Her Campus Logo Her Campus Logo
Culture

A Walk Down the Memory Lane, Layover at Choices

The opinions expressed in this article are the writer’s own and do not reflect the views of Her Campus.
This article is written by a student writer from the Her Campus at Delhi South chapter.

I want to be six again, coming home from a half-day at school ready to watch Dragon Tales, not taking off my uniform because it feels too comfortable to change. Spending a sleepless night with butterflies in my stomach for a school picnic the very next day. 

I want to be ten again, quietly feeding stray pups, breaking the old lady’s window with my cricket ball, and learning multiplication tables as punishment. When a random corner of a park was the perfect place to find treasure, only to get scraps of plastic wraps and the easiest access to a TV was the breaking of dawn.  

I want to be twelve again when now that I’m told to be a big girl, rebellion comes even more naturally regardless of the consequences. Going to places, being told not to. Thinking I could win at everything with the pre-adolescent confidence I’d just garnered. 
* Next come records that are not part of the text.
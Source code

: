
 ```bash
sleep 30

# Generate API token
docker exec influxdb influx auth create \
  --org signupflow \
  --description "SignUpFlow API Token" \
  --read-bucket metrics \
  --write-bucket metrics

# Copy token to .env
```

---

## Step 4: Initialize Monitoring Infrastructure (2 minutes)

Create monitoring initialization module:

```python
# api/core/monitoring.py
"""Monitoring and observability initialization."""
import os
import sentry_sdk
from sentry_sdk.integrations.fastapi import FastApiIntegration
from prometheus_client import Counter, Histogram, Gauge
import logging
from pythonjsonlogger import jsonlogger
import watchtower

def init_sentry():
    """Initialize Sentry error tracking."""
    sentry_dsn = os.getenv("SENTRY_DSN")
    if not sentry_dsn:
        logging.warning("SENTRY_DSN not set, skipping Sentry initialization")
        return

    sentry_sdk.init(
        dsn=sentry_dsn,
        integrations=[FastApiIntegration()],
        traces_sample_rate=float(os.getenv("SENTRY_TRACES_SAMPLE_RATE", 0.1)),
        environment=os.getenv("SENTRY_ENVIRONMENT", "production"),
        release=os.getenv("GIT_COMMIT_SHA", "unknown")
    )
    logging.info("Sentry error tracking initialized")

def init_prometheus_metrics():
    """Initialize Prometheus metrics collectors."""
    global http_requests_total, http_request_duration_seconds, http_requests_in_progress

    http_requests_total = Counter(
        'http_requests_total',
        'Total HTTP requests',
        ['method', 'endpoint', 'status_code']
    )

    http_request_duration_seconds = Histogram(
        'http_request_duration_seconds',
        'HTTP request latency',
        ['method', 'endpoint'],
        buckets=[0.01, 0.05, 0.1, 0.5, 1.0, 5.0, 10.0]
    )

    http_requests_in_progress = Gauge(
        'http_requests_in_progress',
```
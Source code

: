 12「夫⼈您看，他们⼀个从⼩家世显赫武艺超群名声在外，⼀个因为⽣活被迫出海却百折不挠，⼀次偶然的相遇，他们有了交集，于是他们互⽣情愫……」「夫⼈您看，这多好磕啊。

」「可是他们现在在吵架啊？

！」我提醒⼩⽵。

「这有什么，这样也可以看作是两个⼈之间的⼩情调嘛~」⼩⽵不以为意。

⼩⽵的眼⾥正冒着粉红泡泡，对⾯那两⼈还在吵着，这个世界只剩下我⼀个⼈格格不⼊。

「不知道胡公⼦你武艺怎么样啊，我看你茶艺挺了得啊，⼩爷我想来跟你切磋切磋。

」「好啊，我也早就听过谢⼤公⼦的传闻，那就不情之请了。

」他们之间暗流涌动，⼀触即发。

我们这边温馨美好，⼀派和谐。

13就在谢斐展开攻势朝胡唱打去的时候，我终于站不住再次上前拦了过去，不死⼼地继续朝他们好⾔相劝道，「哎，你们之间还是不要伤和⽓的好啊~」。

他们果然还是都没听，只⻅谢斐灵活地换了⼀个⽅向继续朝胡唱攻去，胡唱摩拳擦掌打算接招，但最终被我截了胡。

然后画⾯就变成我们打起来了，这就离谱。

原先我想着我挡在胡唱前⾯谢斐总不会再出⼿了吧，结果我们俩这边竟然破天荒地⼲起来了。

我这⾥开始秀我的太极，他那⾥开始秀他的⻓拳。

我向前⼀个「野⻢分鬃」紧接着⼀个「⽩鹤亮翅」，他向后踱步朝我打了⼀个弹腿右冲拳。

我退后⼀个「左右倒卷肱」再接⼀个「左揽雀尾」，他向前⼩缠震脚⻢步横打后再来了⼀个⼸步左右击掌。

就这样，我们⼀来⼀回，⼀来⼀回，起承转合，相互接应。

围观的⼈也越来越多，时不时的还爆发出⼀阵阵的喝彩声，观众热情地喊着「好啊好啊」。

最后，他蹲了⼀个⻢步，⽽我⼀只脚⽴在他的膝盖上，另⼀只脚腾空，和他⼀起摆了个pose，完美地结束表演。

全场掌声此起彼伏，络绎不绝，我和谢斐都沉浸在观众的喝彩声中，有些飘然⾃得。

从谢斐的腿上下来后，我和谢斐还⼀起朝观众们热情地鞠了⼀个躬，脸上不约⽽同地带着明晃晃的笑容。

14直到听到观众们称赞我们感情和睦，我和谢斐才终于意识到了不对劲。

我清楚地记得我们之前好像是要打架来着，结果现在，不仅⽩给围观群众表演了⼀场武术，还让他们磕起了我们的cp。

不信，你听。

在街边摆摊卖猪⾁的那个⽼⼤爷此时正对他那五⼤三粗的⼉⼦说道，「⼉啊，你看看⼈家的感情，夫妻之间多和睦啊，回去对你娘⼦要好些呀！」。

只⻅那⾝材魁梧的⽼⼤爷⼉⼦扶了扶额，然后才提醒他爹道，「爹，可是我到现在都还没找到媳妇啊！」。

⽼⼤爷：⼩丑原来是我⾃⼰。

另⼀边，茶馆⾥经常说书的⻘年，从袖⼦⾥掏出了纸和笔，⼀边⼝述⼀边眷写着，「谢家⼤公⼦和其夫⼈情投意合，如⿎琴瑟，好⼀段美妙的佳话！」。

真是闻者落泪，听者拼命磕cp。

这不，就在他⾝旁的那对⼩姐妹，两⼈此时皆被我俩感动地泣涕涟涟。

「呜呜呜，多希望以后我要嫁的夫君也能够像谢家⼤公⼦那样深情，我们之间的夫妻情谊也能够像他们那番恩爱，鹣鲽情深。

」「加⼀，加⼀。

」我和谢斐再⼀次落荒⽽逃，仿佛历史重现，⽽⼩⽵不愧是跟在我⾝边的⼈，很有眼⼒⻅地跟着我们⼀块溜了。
I want to be sixteen again, where I get to choose who’s a part of my life after losing people I assumed to be permanent. Discovering the darker alleyways of my consciousness and coming to terms with it. Realizing you don’t always get what you want, things don’t go as planned yet the dots always seem to connect, and life goes on to be what it is today.

Memory, in its most evolved form, is just controlled forgiveness where old Disney VHS tapes, report cards, and slam books act as tangible evidence of the reality you once experienced. Nostalgia may be the term for it. A simulation to all five senses, it dawns upon us in different ways. From reading old text messages, visiting your old neighborhood, or listening to music you once thought was cool, to blowing the dust off the cover of an old book, it evokes a range of emotions within us. They may either be pleasant or otherwise, but ultimately, serve as the base to triggers that help us understand our present selves.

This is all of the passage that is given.